▶ [Try it]: The records underneath are to be printed in full and exactly, with no pictures carried over.

▶ [Data]:

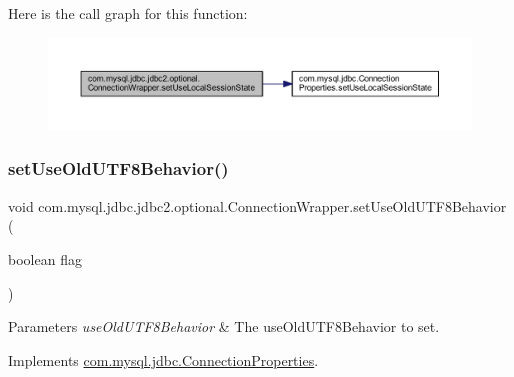 Here is the call graph for this function\+:
\nopagebreak
\begin{figure}[H]
\begin{center}
\leavevmode
\includegraphics[width=350pt]{classcom_1_1mysql_1_1jdbc_1_1jdbc2_1_1optional_1_1_connection_wrapper_aad66241cb376c51b566660d1027e6b14_cgraph}
\end{center}
\end{figure}
\mbox{\label{classcom_1_1mysql_1_1jdbc_1_1jdbc2_1_1optional_1_1_connection_wrapper_aa0de2a1679fb6e3d601d2bd55607d60a}} 
\subsubsection{\texorpdfstring{set\+Use\+Old\+U\+T\+F8\+Behavior()}{setUseOldUTF8Behavior()}}
{\footnotesize\ttfamily void com.\+mysql.\+jdbc.\+jdbc2.\+optional.\+Connection\+Wrapper.\+set\+Use\+Old\+U\+T\+F8\+Behavior (\begin{DoxyParamCaption}\item[{boolean}]{flag }\end{DoxyParamCaption})}


\begin{DoxyParams}{Parameters}
{\em use\+Old\+U\+T\+F8\+Behavior} & The use\+Old\+U\+T\+F8\+Behavior to set. \\
\hline
\end{DoxyParams}


Implements \mbox{\hyperlink{interfacecom_1_1mysql_1_1jdbc_1_1_connection_properties_a0ae502be4bb0e0dca960587d7883a663}{com.\+mysql.\+jdbc.\+Connection\+Properties}}.

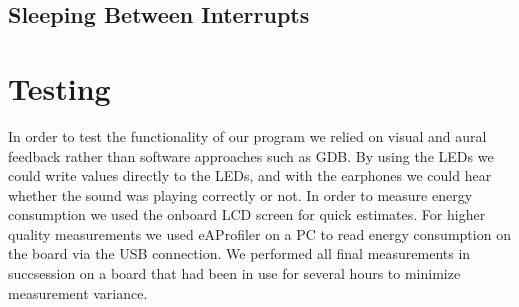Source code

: \subsection{Sleeping Between Interrupts}



\section{Testing}
In order to test the functionality of our program we relied on visual and aural feedback rather than software approaches such as GDB. By using the LEDs we could write values directly to the LEDs, and with the earphones we could hear whether the sound was playing correctly or not. In order to measure energy consumption we used the onboard LCD screen for quick estimates. For higher quality measurements we used eAProfiler on a PC to read energy consumption on the board via the USB connection. We performed all final measurements in succsession on a board that had been in use for several hours to minimize measurement variance. 
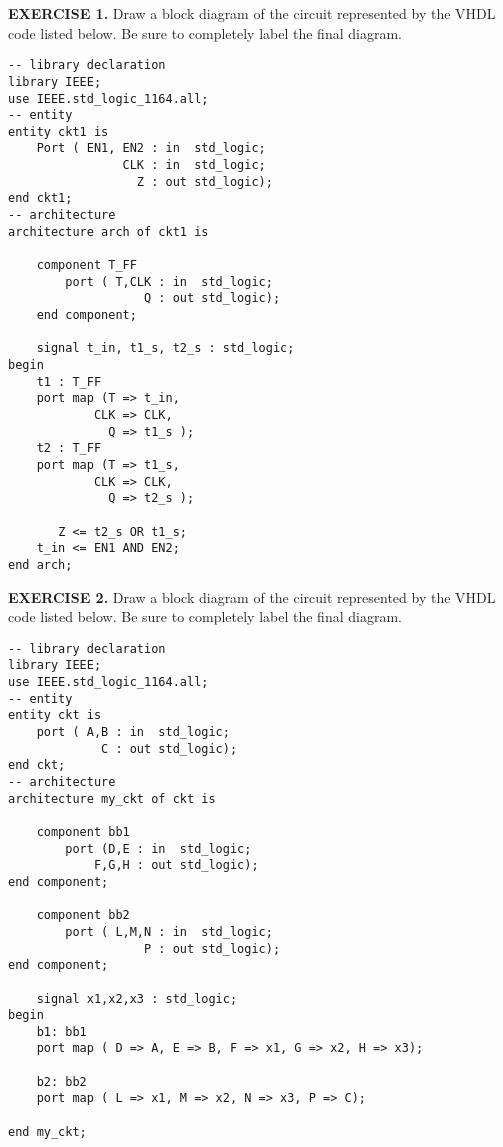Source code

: \vspace{20pt}
\noindent
\begin{minipage}{1\textwidth}
\textbf{EXERCISE 1.}
Draw a block diagram of the circuit represented by the VHDL code listed below. Be sure to completely label the final diagram.
\vspace{10pt}

\begin{lstlisting}
-- library declaration
library IEEE;
use IEEE.std_logic_1164.all;
-- entity
entity ckt1 is
    Port ( EN1, EN2 : in  std_logic;
                CLK : in  std_logic;
                  Z : out std_logic);
end ckt1;
-- architecture
architecture arch of ckt1 is

    component T_FF
        port ( T,CLK : in  std_logic;
                   Q : out std_logic);
    end component;

    signal t_in, t1_s, t2_s : std_logic;
begin
    t1 : T_FF
    port map (T => t_in,
            CLK => CLK,
              Q => t1_s );
    t2 : T_FF
    port map (T => t1_s,
            CLK => CLK,
              Q => t2_s );

       Z <= t2_s OR t1_s;
    t_in <= EN1 AND EN2;
end arch;
\end{lstlisting}
\end{minipage}

\vspace{20pt}
\noindent
\begin{minipage}{1\textwidth}
\textbf{EXERCISE 2.}
Draw a block diagram of the circuit represented by the VHDL code listed below. Be sure to completely label the final diagram.
\vspace{10pt}

\begin{lstlisting}
-- library declaration
library IEEE;
use IEEE.std_logic_1164.all;
-- entity
entity ckt is
    port ( A,B : in  std_logic;
             C : out std_logic);
end ckt;
-- architecture
architecture my_ckt of ckt is

    component bb1
        port (D,E : in  std_logic;
            F,G,H : out std_logic);
end component;

    component bb2
        port ( L,M,N : in  std_logic;
                   P : out std_logic);
end component;

    signal x1,x2,x3 : std_logic;
begin
    b1: bb1
    port map ( D => A, E => B, F => x1, G => x2, H => x3);

    b2: bb2
    port map ( L => x1, M => x2, N => x3, P => C);

end my_ckt;
\end{lstlisting}
\end{minipage}

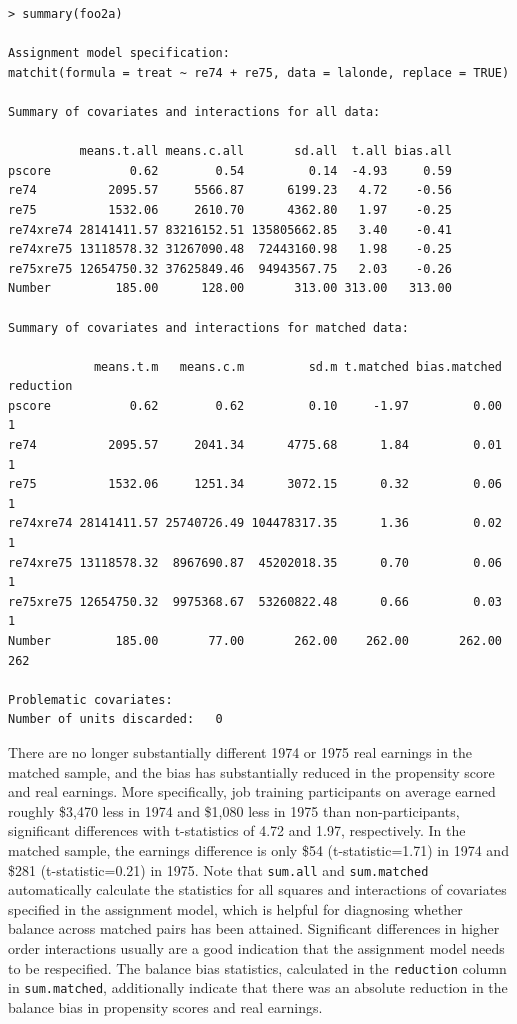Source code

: \documentclass[oneside,letterpaper,titlepage]{article}
\begin{document}
\begin{footnotesize}
\begin{verbatim}
> summary(foo2a)

Assignment model specification:
matchit(formula = treat ~ re74 + re75, data = lalonde, replace = TRUE)

Summary of covariates and interactions for all data:

          means.t.all means.c.all       sd.all  t.all bias.all
pscore           0.62        0.54         0.14  -4.93     0.59
re74          2095.57     5566.87      6199.23   4.72    -0.56
re75          1532.06     2610.70      4362.80   1.97    -0.25
re74xre74 28141411.57 83216152.51 135805662.85   3.40    -0.41
re74xre75 13118578.32 31267090.48  72443160.98   1.98    -0.25
re75xre75 12654750.32 37625849.46  94943567.75   2.03    -0.26
Number         185.00      128.00       313.00 313.00   313.00

Summary of covariates and interactions for matched data:

            means.t.m   means.c.m         sd.m t.matched bias.matched reduction
pscore           0.62        0.62         0.10     -1.97         0.00         1
re74          2095.57     2041.34      4775.68      1.84         0.01         1
re75          1532.06     1251.34      3072.15      0.32         0.06         1
re74xre74 28141411.57 25740726.49 104478317.35      1.36         0.02         1
re74xre75 13118578.32  8967690.87  45202018.35      0.70         0.06         1
re75xre75 12654750.32  9975368.67  53260822.48      0.66         0.03         1
Number         185.00       77.00       262.00    262.00       262.00       262

Problematic covariates:  
Number of units discarded:   0
\end{verbatim}
\end{footnotesize}

There are no longer substantially different 1974 or 1975 real earnings in the
matched sample, and the bias has substantially reduced in the
propensity score and real earnings.  More specifically, job training
participants on average earned roughly \$3,470 less in 1974 and \$1,080 less in 1975 than
non-participants, significant differences with t-statistics of
4.72 and 1.97, respectively.  In the matched sample, the earnings difference
is only \$54 (t-statistic=1.71) in 1974 and \$281 (t-statistic=0.21)
in 1975.  Note that \texttt{sum.all} and
\texttt{sum.matched} automatically calculate the statistics for all
squares and interactions of covariates specified in the assignment
model, which is helpful for diagnosing whether balance across
matched pairs has been attained.  Significant differences in higher
order interactions usually are a good indication that the assignment
model needs to be respecified.  The balance bias statistics,
calculated in the 
\texttt{reduction} column in \texttt{sum.matched}, additionally
indicate that there was an absolute
reduction in the balance bias in propensity scores and real earnings.
\end{document}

▶ [Completed task]:
 Here is the call graph for this function\+:
\nopagebreak
\begin{figure}[H]
\begin{center}
\leavevmode
\includegraphics[width=350pt]{classcom_1_1mysql_1_1jdbc_1_1jdbc2_1_1optional_1_1_connection_wrapper_aad66241cb376c51b566660d1027e6b14_cgraph}
\end{center}
\end{figure}
\mbox{\label{classcom_1_1mysql_1_1jdbc_1_1jdbc2_1_1optional_1_1_connection_wrapper_aa0de2a1679fb6e3d601d2bd55607d60a}} 
\subsubsection{\texorpdfstring{set\+Use\+Old\+U\+T\+F8\+Behavior()}{setUseOldUTF8Behavior()}}
{\footnotesize\ttfamily void com.\+mysql.\+jdbc.\+jdbc2.\+optional.\+Connection\+Wrapper.\+set\+Use\+Old\+U\+T\+F8\+Behavior (\begin{DoxyParamCaption}\item[{boolean}]{flag }\end{DoxyParamCaption})}


\begin{DoxyParams}{Parameters}
{\em use\+Old\+U\+T\+F8\+Behavior} & The use\+Old\+U\+T\+F8\+Behavior to set. \\
\hline
\end{DoxyParams}


Implements \mbox{\hyperlink{interfacecom_1_1mysql_1_1jdbc_1_1_connection_properties_a0ae502be4bb0e0dca960587d7883a663}{com.\+mysql.\+jdbc.\+Connection\+Properties}}.

Source code

: \subsection{Sleeping Between Interrupts}



\section{Testing}
In order to test the functionality of our program we relied on visual and aural feedback rather than software approaches such as GDB. By using the LEDs we could write values directly to the LEDs, and with the earphones we could hear whether the sound was playing correctly or not. In order to measure energy consumption we used the onboard LCD screen for quick estimates. For higher quality measurements we used eAProfiler on a PC to read energy consumption on the board via the USB connection. We performed all final measurements in succsession on a board that had been in use for several hours to minimize measurement variance. 
Source code

: \vspace{20pt}
\noindent
\begin{minipage}{1\textwidth}
\textbf{EXERCISE 1.}
Draw a block diagram of the circuit represented by the VHDL code listed below. Be sure to completely label the final diagram.
\vspace{10pt}

\begin{lstlisting}
-- library declaration
library IEEE;
use IEEE.std_logic_1164.all;
-- entity
entity ckt1 is
    Port ( EN1, EN2 : in  std_logic;
                CLK : in  std_logic;
                  Z : out std_logic);
end ckt1;
-- architecture
architecture arch of ckt1 is

    component T_FF
        port ( T,CLK : in  std_logic;
                   Q : out std_logic);
    end component;

    signal t_in, t1_s, t2_s : std_logic;
begin
    t1 : T_FF
    port map (T => t_in,
            CLK => CLK,
              Q => t1_s );
    t2 : T_FF
    port map (T => t1_s,
            CLK => CLK,
              Q => t2_s );

       Z <= t2_s OR t1_s;
    t_in <= EN1 AND EN2;
end arch;
\end{lstlisting}
\end{minipage}

\vspace{20pt}
\noindent
\begin{minipage}{1\textwidth}
\textbf{EXERCISE 2.}
Draw a block diagram of the circuit represented by the VHDL code listed below. Be sure to completely label the final diagram.
\vspace{10pt}

\begin{lstlisting}
-- library declaration
library IEEE;
use IEEE.std_logic_1164.all;
-- entity
entity ckt is
    port ( A,B : in  std_logic;
             C : out std_logic);
end ckt;
-- architecture
architecture my_ckt of ckt is

    component bb1
        port (D,E : in  std_logic;
            F,G,H : out std_logic);
end component;

    component bb2
        port ( L,M,N : in  std_logic;
                   P : out std_logic);
end component;

    signal x1,x2,x3 : std_logic;
begin
    b1: bb1
    port map ( D => A, E => B, F => x1, G => x2, H => x3);

    b2: bb2
    port map ( L => x1, M => x2, N => x3, P => C);

end my_ckt;
\end{lstlisting}
\end{minipage}

Source code

: \documentclass[oneside,letterpaper,titlepage]{article}
\begin{document}
\begin{footnotesize}
\begin{verbatim}
> summary(foo2a)

Assignment model specification:
matchit(formula = treat ~ re74 + re75, data = lalonde, replace = TRUE)

Summary of covariates and interactions for all data:

          means.t.all means.c.all       sd.all  t.all bias.all
pscore           0.62        0.54         0.14  -4.93     0.59
re74          2095.57     5566.87      6199.23   4.72    -0.56
re75          1532.06     2610.70      4362.80   1.97    -0.25
re74xre74 28141411.57 83216152.51 135805662.85   3.40    -0.41
re74xre75 13118578.32 31267090.48  72443160.98   1.98    -0.25
re75xre75 12654750.32 37625849.46  94943567.75   2.03    -0.26
Number         185.00      128.00       313.00 313.00   313.00

Summary of covariates and interactions for matched data:

            means.t.m   means.c.m         sd.m t.matched bias.matched reduction
pscore           0.62        0.62         0.10     -1.97         0.00         1
re74          2095.57     2041.34      4775.68      1.84         0.01         1
re75          1532.06     1251.34      3072.15      0.32         0.06         1
re74xre74 28141411.57 25740726.49 104478317.35      1.36         0.02         1
re74xre75 13118578.32  8967690.87  45202018.35      0.70         0.06         1
re75xre75 12654750.32  9975368.67  53260822.48      0.66         0.03         1
Number         185.00       77.00       262.00    262.00       262.00       262

Problematic covariates:  
Number of units discarded:   0
\end{verbatim}
\end{footnotesize}

There are no longer substantially different 1974 or 1975 real earnings in the
matched sample, and the bias has substantially reduced in the
propensity score and real earnings.  More specifically, job training
participants on average earned roughly \$3,470 less in 1974 and \$1,080 less in 1975 than
non-participants, significant differences with t-statistics of
4.72 and 1.97, respectively.  In the matched sample, the earnings difference
is only \$54 (t-statistic=1.71) in 1974 and \$281 (t-statistic=0.21)
in 1975.  Note that \texttt{sum.all} and
\texttt{sum.matched} automatically calculate the statistics for all
squares and interactions of covariates specified in the assignment
model, which is helpful for diagnosing whether balance across
matched pairs has been attained.  Significant differences in higher
order interactions usually are a good indication that the assignment
model needs to be respecified.  The balance bias statistics,
calculated in the 
\texttt{reduction} column in \texttt{sum.matched}, additionally
indicate that there was an absolute
reduction in the balance bias in propensity scores and real earnings.
\end{document}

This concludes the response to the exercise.